---------- The input

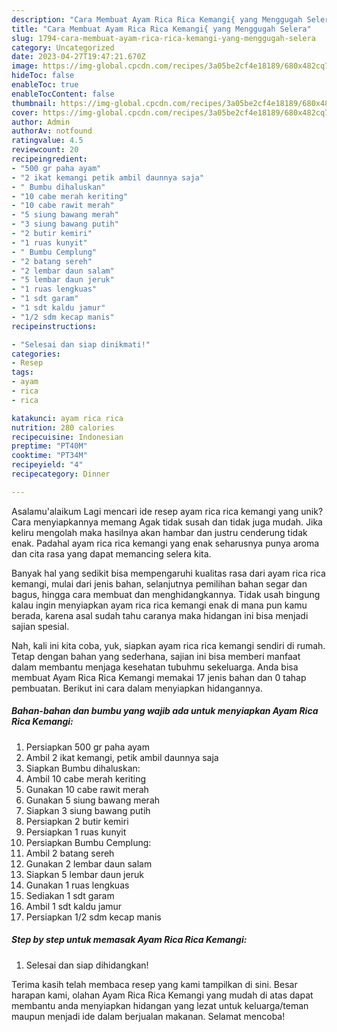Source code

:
 ```yaml
---
description: "Cara Membuat Ayam Rica Rica Kemangi{ yang Menggugah Selera"
title: "Cara Membuat Ayam Rica Rica Kemangi{ yang Menggugah Selera"
slug: 1794-cara-membuat-ayam-rica-rica-kemangi-yang-menggugah-selera
category: Uncategorized
date: 2023-04-27T19:47:21.670Z
image: https://img-global.cpcdn.com/recipes/3a05be2cf4e18189/680x482cq70/ayam-rica-rica-kemangi-foto-resep-utama.jpg
hideToc: false
enableToc: true
enableTocContent: false
thumbnail: https://img-global.cpcdn.com/recipes/3a05be2cf4e18189/680x482cq70/ayam-rica-rica-kemangi-foto-resep-utama.jpg
cover: https://img-global.cpcdn.com/recipes/3a05be2cf4e18189/680x482cq70/ayam-rica-rica-kemangi-foto-resep-utama.jpg
author: Admin
authorAv: notfound
ratingvalue: 4.5
reviewcount: 20
recipeingredient:
- "500 gr paha ayam"
- "2 ikat kemangi petik ambil daunnya saja"
- " Bumbu dihaluskan"
- "10 cabe merah keriting"
- "10 cabe rawit merah"
- "5 siung bawang merah"
- "3 siung bawang putih"
- "2 butir kemiri"
- "1 ruas kunyit"
- " Bumbu Cemplung"
- "2 batang sereh"
- "2 lembar daun salam"
- "5 lembar daun jeruk"
- "1 ruas lengkuas"
- "1 sdt garam"
- "1 sdt kaldu jamur"
- "1/2 sdm kecap manis"
recipeinstructions:

- "Selesai dan siap dinikmati!"
categories:
- Resep
tags:
- ayam
- rica
- rica

katakunci: ayam rica rica 
nutrition: 280 calories
recipecuisine: Indonesian
preptime: "PT40M"
cooktime: "PT34M"
recipeyield: "4"
recipecategory: Dinner

---
```



Asalamu'alaikum Lagi mencari ide resep ayam rica rica kemangi yang unik? Cara menyiapkannya memang Agak tidak susah dan tidak juga mudah. Jika keliru mengolah maka hasilnya akan hambar dan justru cenderung tidak enak. Padahal ayam rica rica kemangi yang enak seharusnya punya aroma dan cita rasa yang dapat memancing selera kita.


Banyak hal yang sedikit bisa mempengaruhi kualitas rasa dari ayam rica rica kemangi, mulai dari jenis bahan, selanjutnya pemilihan bahan segar dan bagus, hingga cara membuat dan menghidangkannya. Tidak usah bingung kalau ingin menyiapkan ayam rica rica kemangi enak di mana pun kamu berada, karena asal sudah tahu caranya maka hidangan ini bisa menjadi sajian spesial.




Nah, kali ini kita coba, yuk, siapkan ayam rica rica kemangi sendiri di rumah. Tetap dengan bahan yang sederhana, sajian ini bisa memberi manfaat dalam membantu menjaga kesehatan tubuhmu sekeluarga. Anda bisa membuat Ayam Rica Rica Kemangi memakai 17 jenis bahan dan 0 tahap pembuatan. Berikut ini cara dalam menyiapkan hidangannya.

<!--inarticleads1-->

##### Bahan-bahan dan bumbu yang wajib ada untuk menyiapkan Ayam Rica Rica Kemangi:

1. Persiapkan 500 gr paha ayam
1. Ambil 2 ikat kemangi, petik ambil daunnya saja
1. Siapkan  Bumbu dihaluskan:
1. Ambil 10 cabe merah keriting
1. Gunakan 10 cabe rawit merah
1. Gunakan 5 siung bawang merah
1. Siapkan 3 siung bawang putih
1. Persiapkan 2 butir kemiri
1. Persiapkan 1 ruas kunyit
1. Persiapkan  Bumbu Cemplung:
1. Ambil 2 batang sereh
1. Gunakan 2 lembar daun salam
1. Siapkan 5 lembar daun jeruk
1. Gunakan 1 ruas lengkuas
1. Sediakan 1 sdt garam
1. Ambil 1 sdt kaldu jamur
1. Persiapkan 1/2 sdm kecap manis




<!--inarticleads2-->

##### Step by step untuk memasak Ayam Rica Rica Kemangi:


1. Selesai dan siap dihidangkan!



Terima kasih telah membaca resep yang kami tampilkan di sini. Besar harapan kami, olahan Ayam Rica Rica Kemangi yang mudah di atas dapat membantu anda menyiapkan hidangan yang lezat untuk keluarga/teman maupun menjadi ide dalam berjualan makanan. Selamat mencoba!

--------------------

» Activity: Using the entries above, output exactly the lines between the line holding "1. Sediakan 1 sdt garam" and the line holding "1. Selesai dan siap dihidangkan!", end lines included, and nothing more.

» Your response:
1. Sediakan 1 sdt garam
1. Ambil 1 sdt kaldu jamur
1. Persiapkan 1/2 sdm kecap manis




<!--inarticleads2-->

##### Step by step untuk memasak Ayam Rica Rica Kemangi:


1. Selesai dan siap dihidangkan!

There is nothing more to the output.